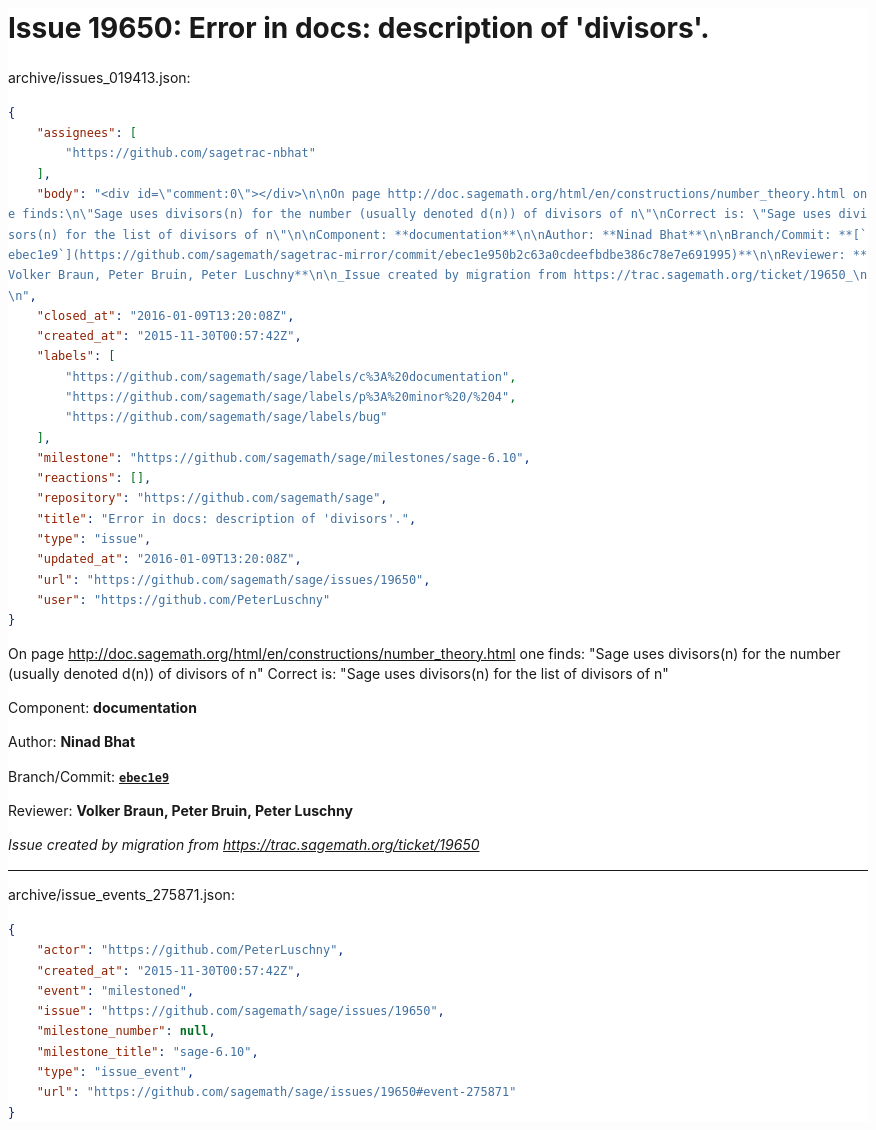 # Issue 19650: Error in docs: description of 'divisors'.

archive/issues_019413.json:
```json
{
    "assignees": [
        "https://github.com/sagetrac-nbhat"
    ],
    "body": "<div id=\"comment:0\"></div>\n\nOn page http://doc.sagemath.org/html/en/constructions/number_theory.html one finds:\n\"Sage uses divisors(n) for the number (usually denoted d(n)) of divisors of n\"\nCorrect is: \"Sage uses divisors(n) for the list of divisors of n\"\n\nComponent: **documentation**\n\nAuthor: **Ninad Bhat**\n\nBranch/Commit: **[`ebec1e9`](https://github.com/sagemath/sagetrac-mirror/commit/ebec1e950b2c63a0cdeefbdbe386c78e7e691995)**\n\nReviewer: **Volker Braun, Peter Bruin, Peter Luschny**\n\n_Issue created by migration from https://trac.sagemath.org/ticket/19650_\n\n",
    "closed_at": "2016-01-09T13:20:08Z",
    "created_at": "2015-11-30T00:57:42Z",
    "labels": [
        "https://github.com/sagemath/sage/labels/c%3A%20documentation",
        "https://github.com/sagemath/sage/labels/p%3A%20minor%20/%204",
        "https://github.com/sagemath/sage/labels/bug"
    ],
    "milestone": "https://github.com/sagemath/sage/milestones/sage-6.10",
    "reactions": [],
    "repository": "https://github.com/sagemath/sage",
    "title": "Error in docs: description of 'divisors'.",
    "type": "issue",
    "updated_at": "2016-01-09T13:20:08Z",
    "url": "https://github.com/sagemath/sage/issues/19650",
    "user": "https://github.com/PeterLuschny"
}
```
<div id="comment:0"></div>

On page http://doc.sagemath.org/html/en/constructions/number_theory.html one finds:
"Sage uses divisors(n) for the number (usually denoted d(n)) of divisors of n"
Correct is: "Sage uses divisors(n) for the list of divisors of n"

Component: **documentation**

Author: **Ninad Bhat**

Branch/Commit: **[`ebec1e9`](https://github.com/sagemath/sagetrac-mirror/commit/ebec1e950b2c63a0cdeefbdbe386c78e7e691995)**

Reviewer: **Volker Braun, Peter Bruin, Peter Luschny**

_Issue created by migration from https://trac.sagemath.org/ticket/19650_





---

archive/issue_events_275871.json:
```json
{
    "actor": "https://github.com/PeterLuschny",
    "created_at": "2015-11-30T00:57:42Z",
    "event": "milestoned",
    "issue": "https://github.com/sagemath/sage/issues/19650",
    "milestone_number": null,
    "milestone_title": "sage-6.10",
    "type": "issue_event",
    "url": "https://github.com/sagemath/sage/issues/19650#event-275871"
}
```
# # # # #
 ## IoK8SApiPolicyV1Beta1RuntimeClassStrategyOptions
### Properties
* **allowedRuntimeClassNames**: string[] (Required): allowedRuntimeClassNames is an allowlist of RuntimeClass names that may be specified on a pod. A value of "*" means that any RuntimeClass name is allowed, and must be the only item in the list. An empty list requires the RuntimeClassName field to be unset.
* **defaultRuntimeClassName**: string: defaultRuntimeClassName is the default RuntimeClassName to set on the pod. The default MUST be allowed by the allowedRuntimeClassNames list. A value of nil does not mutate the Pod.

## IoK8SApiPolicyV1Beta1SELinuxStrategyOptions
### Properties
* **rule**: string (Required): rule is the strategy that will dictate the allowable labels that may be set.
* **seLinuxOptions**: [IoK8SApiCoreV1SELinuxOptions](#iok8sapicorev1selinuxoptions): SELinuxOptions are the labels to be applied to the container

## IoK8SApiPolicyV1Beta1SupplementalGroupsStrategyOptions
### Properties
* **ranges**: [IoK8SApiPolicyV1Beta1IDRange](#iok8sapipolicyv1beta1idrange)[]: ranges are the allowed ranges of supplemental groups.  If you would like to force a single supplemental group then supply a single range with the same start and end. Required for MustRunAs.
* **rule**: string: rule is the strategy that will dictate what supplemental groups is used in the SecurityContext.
# # # # #
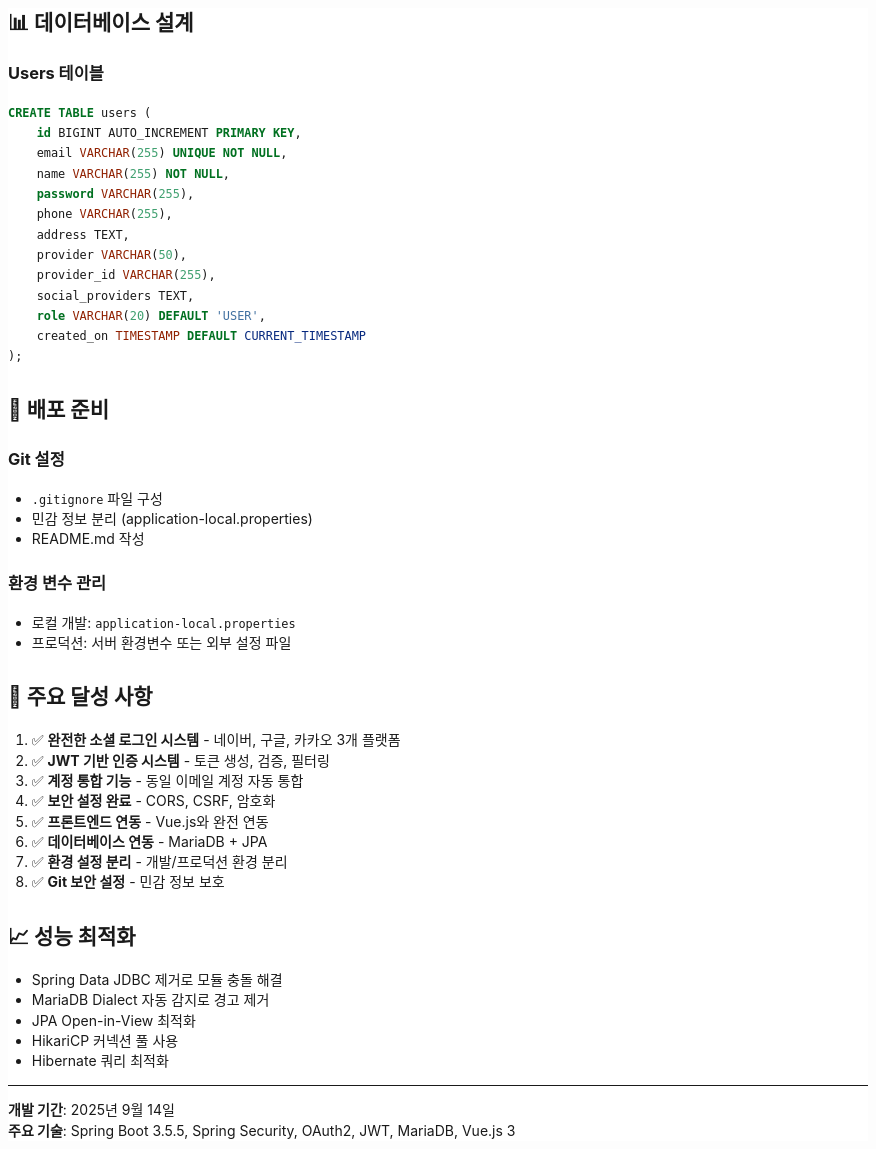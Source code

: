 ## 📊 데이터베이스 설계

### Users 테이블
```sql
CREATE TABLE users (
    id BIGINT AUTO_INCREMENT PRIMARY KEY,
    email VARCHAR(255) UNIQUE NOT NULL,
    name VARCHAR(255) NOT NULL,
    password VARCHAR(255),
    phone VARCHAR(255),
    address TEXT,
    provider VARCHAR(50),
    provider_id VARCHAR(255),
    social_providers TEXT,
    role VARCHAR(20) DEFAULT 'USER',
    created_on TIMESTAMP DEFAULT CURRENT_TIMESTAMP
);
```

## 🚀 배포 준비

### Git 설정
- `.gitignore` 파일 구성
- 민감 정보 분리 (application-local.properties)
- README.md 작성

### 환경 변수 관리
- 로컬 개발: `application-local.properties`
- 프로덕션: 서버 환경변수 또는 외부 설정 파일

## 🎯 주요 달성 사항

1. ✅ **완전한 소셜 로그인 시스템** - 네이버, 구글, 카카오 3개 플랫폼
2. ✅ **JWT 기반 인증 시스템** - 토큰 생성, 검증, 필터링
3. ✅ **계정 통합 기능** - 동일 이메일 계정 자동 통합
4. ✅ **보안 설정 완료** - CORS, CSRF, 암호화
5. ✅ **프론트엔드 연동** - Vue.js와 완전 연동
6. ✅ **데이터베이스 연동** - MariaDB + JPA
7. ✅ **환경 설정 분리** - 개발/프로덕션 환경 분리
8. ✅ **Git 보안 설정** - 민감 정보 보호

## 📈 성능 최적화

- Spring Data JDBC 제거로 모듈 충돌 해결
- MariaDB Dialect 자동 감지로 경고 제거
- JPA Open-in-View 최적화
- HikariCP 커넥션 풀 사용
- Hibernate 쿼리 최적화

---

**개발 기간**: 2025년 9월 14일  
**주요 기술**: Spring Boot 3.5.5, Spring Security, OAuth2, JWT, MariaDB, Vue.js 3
# # # # #
--- Exercise details ---
Please go through the entries and show every line with the word "sagemath".

--- Result of the exercise ---
    "body": "<div id=\"comment:0\"></div>\n\nOn page http://doc.sagemath.org/html/en/constructions/number_theory.html one finds:\n\"Sage uses divisors(n) for the number (usually denoted d(n)) of divisors of n\"\nCorrect is: \"Sage uses divisors(n) for the list of divisors of n\"\n\nComponent: **documentation**\n\nAuthor: **Ninad Bhat**\n\nBranch/Commit: **[`ebec1e9`](https://github.com/sagemath/sagetrac-mirror/commit/ebec1e950b2c63a0cdeefbdbe386c78e7e691995)**\n\nReviewer: **Volker Braun, Peter Bruin, Peter Luschny**\n\n_Issue created by migration from https://trac.sagemath.org/ticket/19650_\n\n",
        "https://github.com/sagemath/sage/labels/c%3A%20documentation",
        "https://github.com/sagemath/sage/labels/p%3A%20minor%20/%204",
        "https://github.com/sagemath/sage/labels/bug"
    "milestone": "https://github.com/sagemath/sage/milestones/sage-6.10",
    "repository": "https://github.com/sagemath/sage",
    "url": "https://github.com/sagemath/sage/issues/19650",
On page http://doc.sagemath.org/html/en/constructions/number_theory.html one finds:
Branch/Commit: **[`ebec1e9`](https://github.com/sagemath/sagetrac-mirror/commit/ebec1e950b2c63a0cdeefbdbe386c78e7e691995)**
_Issue created by migration from https://trac.sagemath.org/ticket/19650_
    "issue": "https://github.com/sagemath/sage/issues/19650",
    "url": "https://github.com/sagemath/sage/issues/19650#event-275871"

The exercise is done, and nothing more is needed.